* [WORK TASK]
Retype the opening lines of the data exactly, stopping after the line that contains "Functions for Many-Body". Skip every picture.

(Dataset entries)
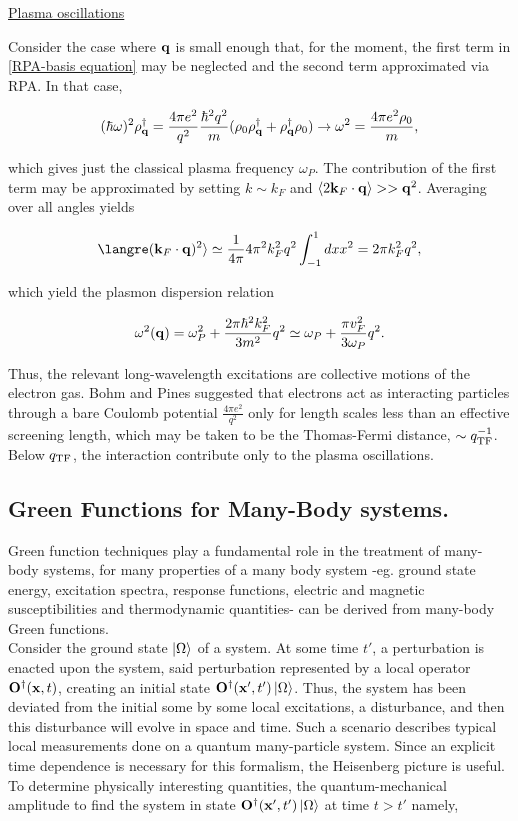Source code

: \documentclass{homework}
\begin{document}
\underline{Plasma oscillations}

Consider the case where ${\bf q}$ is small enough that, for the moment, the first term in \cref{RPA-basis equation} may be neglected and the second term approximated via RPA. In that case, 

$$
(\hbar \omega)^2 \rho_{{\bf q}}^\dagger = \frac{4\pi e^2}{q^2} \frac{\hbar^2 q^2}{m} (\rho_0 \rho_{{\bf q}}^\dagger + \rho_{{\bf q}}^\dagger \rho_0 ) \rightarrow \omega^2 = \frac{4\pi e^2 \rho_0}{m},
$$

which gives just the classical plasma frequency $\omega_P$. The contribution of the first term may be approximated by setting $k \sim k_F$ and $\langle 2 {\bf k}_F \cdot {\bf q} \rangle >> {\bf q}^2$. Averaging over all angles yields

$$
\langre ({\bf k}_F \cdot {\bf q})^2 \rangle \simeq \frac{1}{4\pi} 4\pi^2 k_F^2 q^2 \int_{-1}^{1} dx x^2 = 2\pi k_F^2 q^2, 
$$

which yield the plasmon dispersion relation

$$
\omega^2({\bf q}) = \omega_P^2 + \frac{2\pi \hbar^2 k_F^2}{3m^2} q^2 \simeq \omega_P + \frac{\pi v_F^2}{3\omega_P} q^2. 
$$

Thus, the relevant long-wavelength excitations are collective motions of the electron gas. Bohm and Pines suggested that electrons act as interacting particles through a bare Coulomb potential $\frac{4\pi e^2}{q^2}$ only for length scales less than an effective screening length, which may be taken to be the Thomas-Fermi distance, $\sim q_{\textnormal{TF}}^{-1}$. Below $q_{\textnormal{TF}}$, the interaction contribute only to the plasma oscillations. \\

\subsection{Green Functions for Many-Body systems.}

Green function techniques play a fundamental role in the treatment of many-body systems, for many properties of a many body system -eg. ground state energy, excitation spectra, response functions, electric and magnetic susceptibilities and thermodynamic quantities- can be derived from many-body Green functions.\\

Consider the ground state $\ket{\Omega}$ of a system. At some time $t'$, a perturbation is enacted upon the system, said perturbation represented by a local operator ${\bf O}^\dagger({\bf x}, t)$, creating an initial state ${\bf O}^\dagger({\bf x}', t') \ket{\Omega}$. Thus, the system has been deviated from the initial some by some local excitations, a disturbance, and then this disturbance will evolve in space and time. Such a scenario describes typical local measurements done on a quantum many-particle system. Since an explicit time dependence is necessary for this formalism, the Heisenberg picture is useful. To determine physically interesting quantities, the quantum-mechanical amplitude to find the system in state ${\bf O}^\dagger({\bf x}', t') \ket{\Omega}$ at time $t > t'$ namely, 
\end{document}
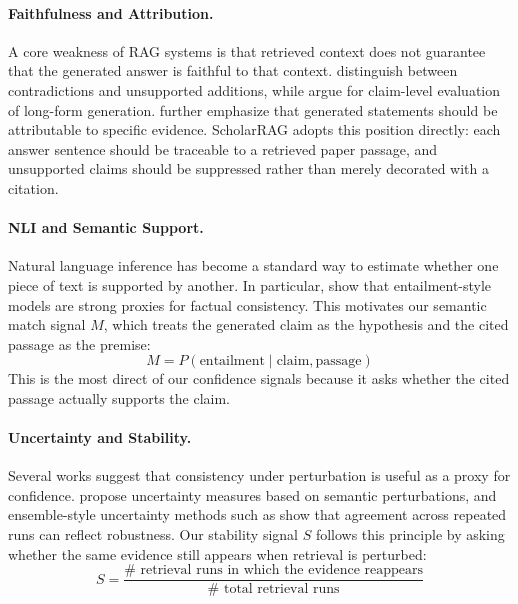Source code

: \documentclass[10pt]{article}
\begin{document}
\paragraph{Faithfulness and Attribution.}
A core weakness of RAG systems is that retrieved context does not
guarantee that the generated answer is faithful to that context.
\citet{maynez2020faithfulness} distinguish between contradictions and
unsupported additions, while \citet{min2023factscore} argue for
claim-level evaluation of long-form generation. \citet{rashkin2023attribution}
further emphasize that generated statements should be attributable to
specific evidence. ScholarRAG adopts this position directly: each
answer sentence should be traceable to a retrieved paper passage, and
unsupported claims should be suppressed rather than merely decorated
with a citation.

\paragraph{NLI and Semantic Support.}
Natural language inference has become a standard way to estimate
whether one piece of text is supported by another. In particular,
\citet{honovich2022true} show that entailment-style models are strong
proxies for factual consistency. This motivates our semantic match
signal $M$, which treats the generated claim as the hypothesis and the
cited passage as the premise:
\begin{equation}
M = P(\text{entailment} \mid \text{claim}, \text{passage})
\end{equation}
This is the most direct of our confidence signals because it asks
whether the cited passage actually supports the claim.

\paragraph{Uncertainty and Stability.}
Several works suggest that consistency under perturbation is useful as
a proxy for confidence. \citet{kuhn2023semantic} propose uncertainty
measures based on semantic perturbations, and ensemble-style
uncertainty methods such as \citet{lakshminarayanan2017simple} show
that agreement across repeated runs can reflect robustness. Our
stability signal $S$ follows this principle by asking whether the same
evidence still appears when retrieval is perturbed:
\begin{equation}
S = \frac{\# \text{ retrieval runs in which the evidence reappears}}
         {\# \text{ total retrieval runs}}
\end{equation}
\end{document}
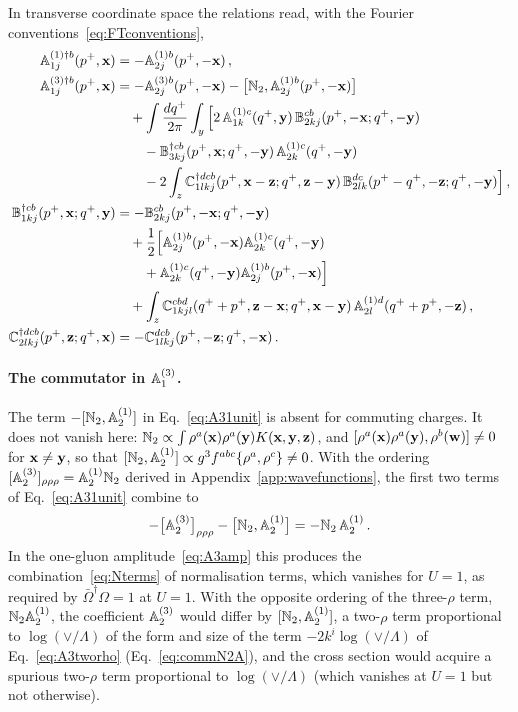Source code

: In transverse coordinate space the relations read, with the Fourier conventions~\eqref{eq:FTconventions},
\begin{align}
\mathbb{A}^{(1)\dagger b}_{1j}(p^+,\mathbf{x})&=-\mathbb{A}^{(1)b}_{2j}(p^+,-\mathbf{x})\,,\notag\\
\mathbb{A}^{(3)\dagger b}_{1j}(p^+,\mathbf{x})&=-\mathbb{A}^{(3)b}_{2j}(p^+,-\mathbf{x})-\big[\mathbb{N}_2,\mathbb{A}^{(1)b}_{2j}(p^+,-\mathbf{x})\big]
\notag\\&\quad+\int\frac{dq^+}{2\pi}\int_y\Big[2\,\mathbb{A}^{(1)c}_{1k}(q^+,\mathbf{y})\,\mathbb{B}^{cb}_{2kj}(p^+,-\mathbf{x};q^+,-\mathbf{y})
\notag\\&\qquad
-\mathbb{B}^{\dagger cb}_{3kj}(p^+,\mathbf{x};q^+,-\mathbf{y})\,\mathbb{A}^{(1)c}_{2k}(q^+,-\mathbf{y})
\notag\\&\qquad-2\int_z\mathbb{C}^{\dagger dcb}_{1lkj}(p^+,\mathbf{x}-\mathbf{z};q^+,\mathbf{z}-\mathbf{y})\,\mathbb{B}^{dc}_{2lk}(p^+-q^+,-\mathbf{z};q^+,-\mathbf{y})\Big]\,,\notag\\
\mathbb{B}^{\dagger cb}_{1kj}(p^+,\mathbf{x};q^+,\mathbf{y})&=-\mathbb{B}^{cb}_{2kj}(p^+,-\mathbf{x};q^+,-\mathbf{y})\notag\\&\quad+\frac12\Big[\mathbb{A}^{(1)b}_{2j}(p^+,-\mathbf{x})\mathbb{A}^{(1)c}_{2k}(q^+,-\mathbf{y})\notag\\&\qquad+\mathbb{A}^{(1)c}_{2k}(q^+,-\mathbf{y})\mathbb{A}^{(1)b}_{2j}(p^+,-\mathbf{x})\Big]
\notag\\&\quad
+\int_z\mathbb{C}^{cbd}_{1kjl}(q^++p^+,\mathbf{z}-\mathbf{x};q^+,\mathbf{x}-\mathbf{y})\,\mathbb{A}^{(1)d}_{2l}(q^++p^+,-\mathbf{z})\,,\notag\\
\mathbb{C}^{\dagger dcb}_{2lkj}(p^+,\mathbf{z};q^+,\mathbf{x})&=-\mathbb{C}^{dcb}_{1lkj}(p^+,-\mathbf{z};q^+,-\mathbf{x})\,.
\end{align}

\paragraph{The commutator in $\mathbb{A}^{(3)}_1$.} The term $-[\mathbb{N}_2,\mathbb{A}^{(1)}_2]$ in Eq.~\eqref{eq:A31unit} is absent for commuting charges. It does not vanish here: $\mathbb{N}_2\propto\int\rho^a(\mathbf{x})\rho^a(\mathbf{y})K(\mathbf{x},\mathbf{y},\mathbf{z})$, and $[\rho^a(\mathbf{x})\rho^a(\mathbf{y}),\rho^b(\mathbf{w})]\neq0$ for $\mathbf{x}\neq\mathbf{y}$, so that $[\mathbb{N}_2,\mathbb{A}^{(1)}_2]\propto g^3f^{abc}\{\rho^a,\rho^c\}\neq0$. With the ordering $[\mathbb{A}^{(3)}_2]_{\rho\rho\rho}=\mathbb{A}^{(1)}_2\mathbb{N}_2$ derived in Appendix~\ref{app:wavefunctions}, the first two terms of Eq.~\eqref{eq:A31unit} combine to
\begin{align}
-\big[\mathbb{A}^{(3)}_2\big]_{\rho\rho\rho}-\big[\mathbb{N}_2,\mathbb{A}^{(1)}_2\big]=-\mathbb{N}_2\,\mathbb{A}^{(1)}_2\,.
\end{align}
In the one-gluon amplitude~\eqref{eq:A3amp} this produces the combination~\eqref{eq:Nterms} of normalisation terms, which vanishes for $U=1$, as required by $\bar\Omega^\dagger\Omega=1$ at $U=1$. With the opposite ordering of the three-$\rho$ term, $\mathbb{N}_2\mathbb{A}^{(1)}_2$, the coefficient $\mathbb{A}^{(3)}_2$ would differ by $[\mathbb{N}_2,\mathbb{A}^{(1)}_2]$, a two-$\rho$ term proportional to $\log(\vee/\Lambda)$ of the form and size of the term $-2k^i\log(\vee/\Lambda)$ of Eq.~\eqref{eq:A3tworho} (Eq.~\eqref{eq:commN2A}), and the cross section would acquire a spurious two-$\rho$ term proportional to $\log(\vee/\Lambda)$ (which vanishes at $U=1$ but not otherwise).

* [PROBLEM SOLUTION]
Source code

: \documentclass{homework}
\begin{document}
\underline{Plasma oscillations}

Consider the case where ${\bf q}$ is small enough that, for the moment, the first term in \cref{RPA-basis equation} may be neglected and the second term approximated via RPA. In that case, 

$$
(\hbar \omega)^2 \rho_{{\bf q}}^\dagger = \frac{4\pi e^2}{q^2} \frac{\hbar^2 q^2}{m} (\rho_0 \rho_{{\bf q}}^\dagger + \rho_{{\bf q}}^\dagger \rho_0 ) \rightarrow \omega^2 = \frac{4\pi e^2 \rho_0}{m},
$$

which gives just the classical plasma frequency $\omega_P$. The contribution of the first term may be approximated by setting $k \sim k_F$ and $\langle 2 {\bf k}_F \cdot {\bf q} \rangle >> {\bf q}^2$. Averaging over all angles yields

$$
\langre ({\bf k}_F \cdot {\bf q})^2 \rangle \simeq \frac{1}{4\pi} 4\pi^2 k_F^2 q^2 \int_{-1}^{1} dx x^2 = 2\pi k_F^2 q^2, 
$$

which yield the plasmon dispersion relation

$$
\omega^2({\bf q}) = \omega_P^2 + \frac{2\pi \hbar^2 k_F^2}{3m^2} q^2 \simeq \omega_P + \frac{\pi v_F^2}{3\omega_P} q^2. 
$$

Thus, the relevant long-wavelength excitations are collective motions of the electron gas. Bohm and Pines suggested that electrons act as interacting particles through a bare Coulomb potential $\frac{4\pi e^2}{q^2}$ only for length scales less than an effective screening length, which may be taken to be the Thomas-Fermi distance, $\sim q_{\textnormal{TF}}^{-1}$. Below $q_{\textnormal{TF}}$, the interaction contribute only to the plasma oscillations. \\

\subsection{Green Functions for Many-Body systems.}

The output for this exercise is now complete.